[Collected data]
= = =

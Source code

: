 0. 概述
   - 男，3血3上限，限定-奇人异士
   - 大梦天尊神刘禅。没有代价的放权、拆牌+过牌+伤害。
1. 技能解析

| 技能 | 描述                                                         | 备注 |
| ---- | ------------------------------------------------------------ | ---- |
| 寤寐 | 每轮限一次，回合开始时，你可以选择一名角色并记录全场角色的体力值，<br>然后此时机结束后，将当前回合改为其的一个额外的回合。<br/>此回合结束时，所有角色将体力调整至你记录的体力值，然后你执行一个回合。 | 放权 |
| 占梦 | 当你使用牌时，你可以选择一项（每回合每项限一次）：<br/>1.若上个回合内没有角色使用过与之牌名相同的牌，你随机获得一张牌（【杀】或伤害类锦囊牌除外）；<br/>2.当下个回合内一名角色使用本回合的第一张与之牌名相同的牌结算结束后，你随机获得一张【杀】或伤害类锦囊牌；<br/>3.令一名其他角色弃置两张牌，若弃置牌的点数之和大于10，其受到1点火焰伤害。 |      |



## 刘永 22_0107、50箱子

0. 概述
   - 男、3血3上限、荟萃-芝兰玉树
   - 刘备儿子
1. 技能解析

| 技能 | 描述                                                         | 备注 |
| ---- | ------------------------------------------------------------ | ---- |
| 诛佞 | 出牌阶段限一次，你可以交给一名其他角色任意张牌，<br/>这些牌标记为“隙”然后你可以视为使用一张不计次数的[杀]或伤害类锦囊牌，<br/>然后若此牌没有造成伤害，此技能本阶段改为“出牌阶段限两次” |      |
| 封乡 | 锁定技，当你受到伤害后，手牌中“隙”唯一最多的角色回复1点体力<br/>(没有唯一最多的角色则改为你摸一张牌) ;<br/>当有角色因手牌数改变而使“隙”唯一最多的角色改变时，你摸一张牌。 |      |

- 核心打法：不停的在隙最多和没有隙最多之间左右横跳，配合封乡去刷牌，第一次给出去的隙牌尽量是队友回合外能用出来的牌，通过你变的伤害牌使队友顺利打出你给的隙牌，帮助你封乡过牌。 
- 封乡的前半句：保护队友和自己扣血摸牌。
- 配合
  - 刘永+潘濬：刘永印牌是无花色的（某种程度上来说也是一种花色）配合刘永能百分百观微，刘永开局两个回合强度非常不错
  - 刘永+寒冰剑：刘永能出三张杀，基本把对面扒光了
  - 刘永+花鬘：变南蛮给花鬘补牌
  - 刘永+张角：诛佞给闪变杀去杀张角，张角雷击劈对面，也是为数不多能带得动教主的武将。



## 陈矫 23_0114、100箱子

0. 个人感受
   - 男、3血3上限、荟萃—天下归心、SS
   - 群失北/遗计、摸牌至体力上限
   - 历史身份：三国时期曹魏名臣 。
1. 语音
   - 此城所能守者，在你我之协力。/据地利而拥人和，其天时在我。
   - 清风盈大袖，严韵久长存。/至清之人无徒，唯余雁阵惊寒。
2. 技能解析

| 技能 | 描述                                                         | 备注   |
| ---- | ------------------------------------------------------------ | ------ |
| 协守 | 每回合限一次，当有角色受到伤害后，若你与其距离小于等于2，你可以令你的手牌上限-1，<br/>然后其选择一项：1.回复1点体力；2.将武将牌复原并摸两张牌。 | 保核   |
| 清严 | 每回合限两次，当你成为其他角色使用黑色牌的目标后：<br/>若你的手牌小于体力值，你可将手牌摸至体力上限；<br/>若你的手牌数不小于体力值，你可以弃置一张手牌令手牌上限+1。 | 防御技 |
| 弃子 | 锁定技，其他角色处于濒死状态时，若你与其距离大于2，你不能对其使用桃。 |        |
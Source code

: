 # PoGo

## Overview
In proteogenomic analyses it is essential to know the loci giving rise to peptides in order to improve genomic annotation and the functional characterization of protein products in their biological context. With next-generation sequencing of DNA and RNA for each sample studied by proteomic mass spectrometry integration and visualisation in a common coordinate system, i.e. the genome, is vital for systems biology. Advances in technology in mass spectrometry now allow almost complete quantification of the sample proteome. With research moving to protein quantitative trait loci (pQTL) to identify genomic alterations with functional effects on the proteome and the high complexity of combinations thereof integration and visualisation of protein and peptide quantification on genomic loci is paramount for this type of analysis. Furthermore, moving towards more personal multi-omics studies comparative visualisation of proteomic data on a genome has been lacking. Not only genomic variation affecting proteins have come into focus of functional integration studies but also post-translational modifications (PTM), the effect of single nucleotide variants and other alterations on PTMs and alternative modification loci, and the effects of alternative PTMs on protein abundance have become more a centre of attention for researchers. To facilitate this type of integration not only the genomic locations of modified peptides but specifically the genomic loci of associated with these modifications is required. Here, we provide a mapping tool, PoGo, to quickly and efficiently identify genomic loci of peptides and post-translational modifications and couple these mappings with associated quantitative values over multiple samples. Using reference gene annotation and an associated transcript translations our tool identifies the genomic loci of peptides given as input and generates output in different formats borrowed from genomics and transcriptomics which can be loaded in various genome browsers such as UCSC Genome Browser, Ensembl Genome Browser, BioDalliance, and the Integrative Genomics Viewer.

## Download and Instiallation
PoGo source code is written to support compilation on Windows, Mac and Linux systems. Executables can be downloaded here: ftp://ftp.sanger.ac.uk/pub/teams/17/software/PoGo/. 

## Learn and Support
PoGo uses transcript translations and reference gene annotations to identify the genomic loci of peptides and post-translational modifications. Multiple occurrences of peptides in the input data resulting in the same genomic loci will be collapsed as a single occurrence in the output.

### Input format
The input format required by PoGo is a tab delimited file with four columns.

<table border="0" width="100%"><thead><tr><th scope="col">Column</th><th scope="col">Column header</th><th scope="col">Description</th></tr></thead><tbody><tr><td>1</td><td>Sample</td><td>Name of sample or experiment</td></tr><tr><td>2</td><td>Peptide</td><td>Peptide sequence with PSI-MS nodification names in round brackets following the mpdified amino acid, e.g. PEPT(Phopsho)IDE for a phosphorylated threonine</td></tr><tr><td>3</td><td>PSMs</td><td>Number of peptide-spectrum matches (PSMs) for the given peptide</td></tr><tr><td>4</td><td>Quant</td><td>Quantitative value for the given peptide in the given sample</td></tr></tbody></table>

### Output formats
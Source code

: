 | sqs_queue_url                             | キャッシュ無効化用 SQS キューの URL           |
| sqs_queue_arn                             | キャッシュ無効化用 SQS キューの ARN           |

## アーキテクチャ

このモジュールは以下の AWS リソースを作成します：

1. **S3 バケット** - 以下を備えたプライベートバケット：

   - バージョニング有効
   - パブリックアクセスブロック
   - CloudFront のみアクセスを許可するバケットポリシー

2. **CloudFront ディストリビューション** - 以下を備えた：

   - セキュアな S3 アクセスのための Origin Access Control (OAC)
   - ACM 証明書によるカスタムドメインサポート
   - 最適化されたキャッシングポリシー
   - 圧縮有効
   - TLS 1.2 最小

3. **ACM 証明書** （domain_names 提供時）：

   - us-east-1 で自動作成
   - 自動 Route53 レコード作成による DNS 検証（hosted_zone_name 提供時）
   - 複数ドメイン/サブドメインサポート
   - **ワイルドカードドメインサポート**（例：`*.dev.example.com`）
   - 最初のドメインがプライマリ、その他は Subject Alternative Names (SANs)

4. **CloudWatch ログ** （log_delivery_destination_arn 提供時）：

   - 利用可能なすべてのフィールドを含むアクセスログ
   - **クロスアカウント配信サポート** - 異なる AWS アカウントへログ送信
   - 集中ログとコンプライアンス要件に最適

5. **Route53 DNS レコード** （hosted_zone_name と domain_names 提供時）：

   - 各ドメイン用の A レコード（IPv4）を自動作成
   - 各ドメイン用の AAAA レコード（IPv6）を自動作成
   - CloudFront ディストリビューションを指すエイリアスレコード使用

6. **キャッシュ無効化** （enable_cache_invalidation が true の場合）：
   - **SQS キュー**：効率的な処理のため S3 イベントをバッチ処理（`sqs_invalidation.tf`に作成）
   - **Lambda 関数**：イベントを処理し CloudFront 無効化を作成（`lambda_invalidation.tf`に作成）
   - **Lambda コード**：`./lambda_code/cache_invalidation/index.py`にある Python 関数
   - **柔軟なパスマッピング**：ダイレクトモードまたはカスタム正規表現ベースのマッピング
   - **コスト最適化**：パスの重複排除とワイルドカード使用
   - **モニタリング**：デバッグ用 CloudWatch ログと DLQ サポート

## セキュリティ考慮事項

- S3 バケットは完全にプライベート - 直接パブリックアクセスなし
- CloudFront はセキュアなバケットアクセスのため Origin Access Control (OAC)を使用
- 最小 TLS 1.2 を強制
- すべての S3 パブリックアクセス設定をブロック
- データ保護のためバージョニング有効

= = =

ABOUT THIS EXERCISE | Find each line of the data above that holds the word "キャッシュ無効化用", then copy it.

TASK ANSWER |
: | sqs_queue_url                             | キャッシュ無効化用 SQS キューの URL           |
| sqs_queue_arn                             | キャッシュ無効化用 SQS キューの ARN           |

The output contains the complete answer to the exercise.